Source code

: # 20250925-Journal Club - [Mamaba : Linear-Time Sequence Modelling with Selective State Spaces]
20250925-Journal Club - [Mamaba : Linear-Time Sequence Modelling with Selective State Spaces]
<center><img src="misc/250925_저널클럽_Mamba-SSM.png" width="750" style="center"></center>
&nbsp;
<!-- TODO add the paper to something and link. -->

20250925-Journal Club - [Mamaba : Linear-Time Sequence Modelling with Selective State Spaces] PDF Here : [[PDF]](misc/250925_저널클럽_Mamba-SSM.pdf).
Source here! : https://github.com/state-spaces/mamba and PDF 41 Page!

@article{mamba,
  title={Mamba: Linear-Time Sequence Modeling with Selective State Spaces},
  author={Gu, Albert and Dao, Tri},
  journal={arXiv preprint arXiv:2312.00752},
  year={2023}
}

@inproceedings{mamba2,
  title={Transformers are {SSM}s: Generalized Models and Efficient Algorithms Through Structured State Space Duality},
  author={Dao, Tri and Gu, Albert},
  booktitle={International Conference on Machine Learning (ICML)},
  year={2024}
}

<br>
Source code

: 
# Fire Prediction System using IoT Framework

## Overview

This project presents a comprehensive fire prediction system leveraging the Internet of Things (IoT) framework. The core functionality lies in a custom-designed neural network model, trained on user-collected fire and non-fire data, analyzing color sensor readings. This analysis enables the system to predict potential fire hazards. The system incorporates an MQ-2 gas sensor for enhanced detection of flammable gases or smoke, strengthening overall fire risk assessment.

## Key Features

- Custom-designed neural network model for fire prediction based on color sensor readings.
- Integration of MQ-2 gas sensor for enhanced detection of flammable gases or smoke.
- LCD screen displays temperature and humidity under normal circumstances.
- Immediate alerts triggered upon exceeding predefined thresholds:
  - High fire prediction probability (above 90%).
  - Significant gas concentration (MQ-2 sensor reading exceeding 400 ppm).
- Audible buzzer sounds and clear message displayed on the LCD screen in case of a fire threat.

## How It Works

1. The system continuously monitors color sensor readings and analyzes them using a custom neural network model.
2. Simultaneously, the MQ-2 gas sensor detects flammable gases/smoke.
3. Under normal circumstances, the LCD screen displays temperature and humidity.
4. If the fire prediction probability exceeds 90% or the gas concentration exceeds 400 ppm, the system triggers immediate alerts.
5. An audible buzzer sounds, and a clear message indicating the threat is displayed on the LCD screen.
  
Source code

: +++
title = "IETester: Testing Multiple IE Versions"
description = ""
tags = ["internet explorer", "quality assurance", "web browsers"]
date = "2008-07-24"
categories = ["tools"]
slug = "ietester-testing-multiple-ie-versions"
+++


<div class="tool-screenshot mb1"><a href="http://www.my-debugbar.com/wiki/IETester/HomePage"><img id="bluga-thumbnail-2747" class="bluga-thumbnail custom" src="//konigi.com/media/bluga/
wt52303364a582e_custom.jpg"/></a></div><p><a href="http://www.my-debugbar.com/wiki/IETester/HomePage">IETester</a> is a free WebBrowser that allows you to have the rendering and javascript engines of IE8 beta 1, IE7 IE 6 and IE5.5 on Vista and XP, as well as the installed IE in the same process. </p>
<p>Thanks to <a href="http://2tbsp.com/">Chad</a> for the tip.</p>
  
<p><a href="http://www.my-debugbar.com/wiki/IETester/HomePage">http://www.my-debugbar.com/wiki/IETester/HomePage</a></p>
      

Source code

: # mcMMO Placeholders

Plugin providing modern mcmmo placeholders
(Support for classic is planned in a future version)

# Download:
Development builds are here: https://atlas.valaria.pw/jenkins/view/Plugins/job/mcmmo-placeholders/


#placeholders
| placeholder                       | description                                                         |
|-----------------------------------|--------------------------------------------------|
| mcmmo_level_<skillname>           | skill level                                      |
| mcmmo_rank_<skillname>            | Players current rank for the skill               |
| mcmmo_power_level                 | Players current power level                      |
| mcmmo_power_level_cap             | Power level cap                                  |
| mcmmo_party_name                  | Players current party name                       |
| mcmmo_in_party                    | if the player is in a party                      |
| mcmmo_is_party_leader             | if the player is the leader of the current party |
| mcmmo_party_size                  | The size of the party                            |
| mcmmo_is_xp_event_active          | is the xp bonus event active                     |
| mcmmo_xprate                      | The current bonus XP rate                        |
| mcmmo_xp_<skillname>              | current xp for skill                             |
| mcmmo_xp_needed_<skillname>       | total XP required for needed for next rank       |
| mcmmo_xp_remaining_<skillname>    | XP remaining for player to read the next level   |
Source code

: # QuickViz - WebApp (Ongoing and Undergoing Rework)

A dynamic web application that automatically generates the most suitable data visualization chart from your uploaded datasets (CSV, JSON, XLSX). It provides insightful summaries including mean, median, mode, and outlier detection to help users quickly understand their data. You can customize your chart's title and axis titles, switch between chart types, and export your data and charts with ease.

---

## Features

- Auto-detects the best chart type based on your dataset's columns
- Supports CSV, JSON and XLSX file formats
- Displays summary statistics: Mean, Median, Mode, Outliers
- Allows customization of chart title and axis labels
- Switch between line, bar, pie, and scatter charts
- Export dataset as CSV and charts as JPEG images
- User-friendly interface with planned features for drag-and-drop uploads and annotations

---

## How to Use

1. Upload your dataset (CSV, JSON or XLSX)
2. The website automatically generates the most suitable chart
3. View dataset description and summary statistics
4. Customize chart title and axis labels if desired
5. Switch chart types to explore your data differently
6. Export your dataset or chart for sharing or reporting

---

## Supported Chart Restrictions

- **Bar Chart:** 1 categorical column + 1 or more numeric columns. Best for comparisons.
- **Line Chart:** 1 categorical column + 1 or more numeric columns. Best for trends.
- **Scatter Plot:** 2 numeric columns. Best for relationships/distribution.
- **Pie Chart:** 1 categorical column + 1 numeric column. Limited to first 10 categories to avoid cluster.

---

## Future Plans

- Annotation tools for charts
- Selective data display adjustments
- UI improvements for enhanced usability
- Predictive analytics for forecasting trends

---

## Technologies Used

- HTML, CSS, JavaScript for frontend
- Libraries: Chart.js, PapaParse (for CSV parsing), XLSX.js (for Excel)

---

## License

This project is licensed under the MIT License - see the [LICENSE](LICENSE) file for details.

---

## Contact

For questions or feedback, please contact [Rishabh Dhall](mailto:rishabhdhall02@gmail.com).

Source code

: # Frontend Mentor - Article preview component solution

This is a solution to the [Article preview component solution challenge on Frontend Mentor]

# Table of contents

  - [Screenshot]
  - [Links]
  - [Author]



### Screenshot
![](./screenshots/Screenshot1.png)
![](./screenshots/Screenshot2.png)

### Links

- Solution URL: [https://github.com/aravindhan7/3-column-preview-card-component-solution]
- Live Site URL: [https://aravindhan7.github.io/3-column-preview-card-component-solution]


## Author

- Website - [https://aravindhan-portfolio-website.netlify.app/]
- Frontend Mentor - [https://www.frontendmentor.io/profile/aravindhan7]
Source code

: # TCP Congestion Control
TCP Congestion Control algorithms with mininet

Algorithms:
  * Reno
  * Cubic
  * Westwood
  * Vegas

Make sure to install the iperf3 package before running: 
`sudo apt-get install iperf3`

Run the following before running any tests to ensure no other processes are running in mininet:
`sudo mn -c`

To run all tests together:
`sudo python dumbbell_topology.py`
______________________________
* _TASK ITEM_
Please quote the records above exactly, without skipping a line.

* _ANSWER SECTION_
Source code

: # 20250925-Journal Club - [Mamaba : Linear-Time Sequence Modelling with Selective State Spaces]
20250925-Journal Club - [Mamaba : Linear-Time Sequence Modelling with Selective State Spaces]
<center><img src="misc/250925_저널클럽_Mamba-SSM.png" width="750" style="center"></center>
&nbsp;
<!-- TODO add the paper to something and link. -->

20250925-Journal Club - [Mamaba : Linear-Time Sequence Modelling with Selective State Spaces] PDF Here : [[PDF]](misc/250925_저널클럽_Mamba-SSM.pdf).
Source here! : https://github.com/state-spaces/mamba and PDF 41 Page!

@article{mamba,
  title={Mamba: Linear-Time Sequence Modeling with Selective State Spaces},
  author={Gu, Albert and Dao, Tri},
  journal={arXiv preprint arXiv:2312.00752},
  year={2023}
}

@inproceedings{mamba2,
  title={Transformers are {SSM}s: Generalized Models and Efficient Algorithms Through Structured State Space Duality},
  author={Dao, Tri and Gu, Albert},
  booktitle={International Conference on Machine Learning (ICML)},
  year={2024}
}

<br>
Source code

: 
# Fire Prediction System using IoT Framework

## Overview

This project presents a comprehensive fire prediction system leveraging the Internet of Things (IoT) framework. The core functionality lies in a custom-designed neural network model, trained on user-collected fire and non-fire data, analyzing color sensor readings. This analysis enables the system to predict potential fire hazards. The system incorporates an MQ-2 gas sensor for enhanced detection of flammable gases or smoke, strengthening overall fire risk assessment.

## Key Features

- Custom-designed neural network model for fire prediction based on color sensor readings.
- Integration of MQ-2 gas sensor for enhanced detection of flammable gases or smoke.
- LCD screen displays temperature and humidity under normal circumstances.
- Immediate alerts triggered upon exceeding predefined thresholds:
  - High fire prediction probability (above 90%).
  - Significant gas concentration (MQ-2 sensor reading exceeding 400 ppm).
- Audible buzzer sounds and clear message displayed on the LCD screen in case of a fire threat.

## How It Works

1. The system continuously monitors color sensor readings and analyzes them using a custom neural network model.
2. Simultaneously, the MQ-2 gas sensor detects flammable gases/smoke.
3. Under normal circumstances, the LCD screen displays temperature and humidity.
4. If the fire prediction probability exceeds 90% or the gas concentration exceeds 400 ppm, the system triggers immediate alerts.
5. An audible buzzer sounds, and a clear message indicating the threat is displayed on the LCD screen.
  
Source code

: +++
title = "IETester: Testing Multiple IE Versions"
description = ""
tags = ["internet explorer", "quality assurance", "web browsers"]
date = "2008-07-24"
categories = ["tools"]
slug = "ietester-testing-multiple-ie-versions"
+++


<div class="tool-screenshot mb1"><a href="http://www.my-debugbar.com/wiki/IETester/HomePage"><img id="bluga-thumbnail-2747" class="bluga-thumbnail custom" src="//konigi.com/media/bluga/
wt52303364a582e_custom.jpg"/></a></div><p><a href="http://www.my-debugbar.com/wiki/IETester/HomePage">IETester</a> is a free WebBrowser that allows you to have the rendering and javascript engines of IE8 beta 1, IE7 IE 6 and IE5.5 on Vista and XP, as well as the installed IE in the same process. </p>
<p>Thanks to <a href="http://2tbsp.com/">Chad</a> for the tip.</p>
  
<p><a href="http://www.my-debugbar.com/wiki/IETester/HomePage">http://www.my-debugbar.com/wiki/IETester/HomePage</a></p>
      

Source code

: # mcMMO Placeholders

Plugin providing modern mcmmo placeholders
(Support for classic is planned in a future version)

# Download:
Development builds are here: https://atlas.valaria.pw/jenkins/view/Plugins/job/mcmmo-placeholders/


#placeholders
| placeholder                       | description                                                         |
|-----------------------------------|--------------------------------------------------|
| mcmmo_level_<skillname>           | skill level                                      |
| mcmmo_rank_<skillname>            | Players current rank for the skill               |
| mcmmo_power_level                 | Players current power level                      |
| mcmmo_power_level_cap             | Power level cap                                  |
| mcmmo_party_name                  | Players current party name                       |
| mcmmo_in_party                    | if the player is in a party                      |
| mcmmo_is_party_leader             | if the player is the leader of the current party |
| mcmmo_party_size                  | The size of the party                            |
| mcmmo_is_xp_event_active          | is the xp bonus event active                     |
| mcmmo_xprate                      | The current bonus XP rate                        |
| mcmmo_xp_<skillname>              | current xp for skill                             |
| mcmmo_xp_needed_<skillname>       | total XP required for needed for next rank       |
| mcmmo_xp_remaining_<skillname>    | XP remaining for player to read the next level   |
Source code

: # QuickViz - WebApp (Ongoing and Undergoing Rework)

A dynamic web application that automatically generates the most suitable data visualization chart from your uploaded datasets (CSV, JSON, XLSX). It provides insightful summaries including mean, median, mode, and outlier detection to help users quickly understand their data. You can customize your chart's title and axis titles, switch between chart types, and export your data and charts with ease.

---

## Features

- Auto-detects the best chart type based on your dataset's columns
- Supports CSV, JSON and XLSX file formats
- Displays summary statistics: Mean, Median, Mode, Outliers
- Allows customization of chart title and axis labels
- Switch between line, bar, pie, and scatter charts
- Export dataset as CSV and charts as JPEG images
- User-friendly interface with planned features for drag-and-drop uploads and annotations

---

## How to Use

1. Upload your dataset (CSV, JSON or XLSX)
2. The website automatically generates the most suitable chart
3. View dataset description and summary statistics
4. Customize chart title and axis labels if desired
5. Switch chart types to explore your data differently
6. Export your dataset or chart for sharing or reporting

---

## Supported Chart Restrictions

- **Bar Chart:** 1 categorical column + 1 or more numeric columns. Best for comparisons.
- **Line Chart:** 1 categorical column + 1 or more numeric columns. Best for trends.
- **Scatter Plot:** 2 numeric columns. Best for relationships/distribution.
- **Pie Chart:** 1 categorical column + 1 numeric column. Limited to first 10 categories to avoid cluster.

---

## Future Plans

- Annotation tools for charts
- Selective data display adjustments
- UI improvements for enhanced usability
- Predictive analytics for forecasting trends

---

## Technologies Used

- HTML, CSS, JavaScript for frontend
- Libraries: Chart.js, PapaParse (for CSV parsing), XLSX.js (for Excel)

---

## License

This project is licensed under the MIT License - see the [LICENSE](LICENSE) file for details.

---

## Contact

For questions or feedback, please contact [Rishabh Dhall](mailto:rishabhdhall02@gmail.com).

Source code

: # Frontend Mentor - Article preview component solution

This is a solution to the [Article preview component solution challenge on Frontend Mentor]

# Table of contents

  - [Screenshot]
  - [Links]
  - [Author]



### Screenshot
![](./screenshots/Screenshot1.png)
![](./screenshots/Screenshot2.png)

### Links

- Solution URL: [https://github.com/aravindhan7/3-column-preview-card-component-solution]
- Live Site URL: [https://aravindhan7.github.io/3-column-preview-card-component-solution]


## Author

- Website - [https://aravindhan-portfolio-website.netlify.app/]
- Frontend Mentor - [https://www.frontendmentor.io/profile/aravindhan7]
Source code

: # TCP Congestion Control
TCP Congestion Control algorithms with mininet

Algorithms:
  * Reno
  * Cubic
  * Westwood
  * Vegas

Make sure to install the iperf3 package before running: 
`sudo apt-get install iperf3`

Run the following before running any tests to ensure no other processes are running in mininet:
`sudo mn -c`

To run all tests together:
`sudo python dumbbell_topology.py`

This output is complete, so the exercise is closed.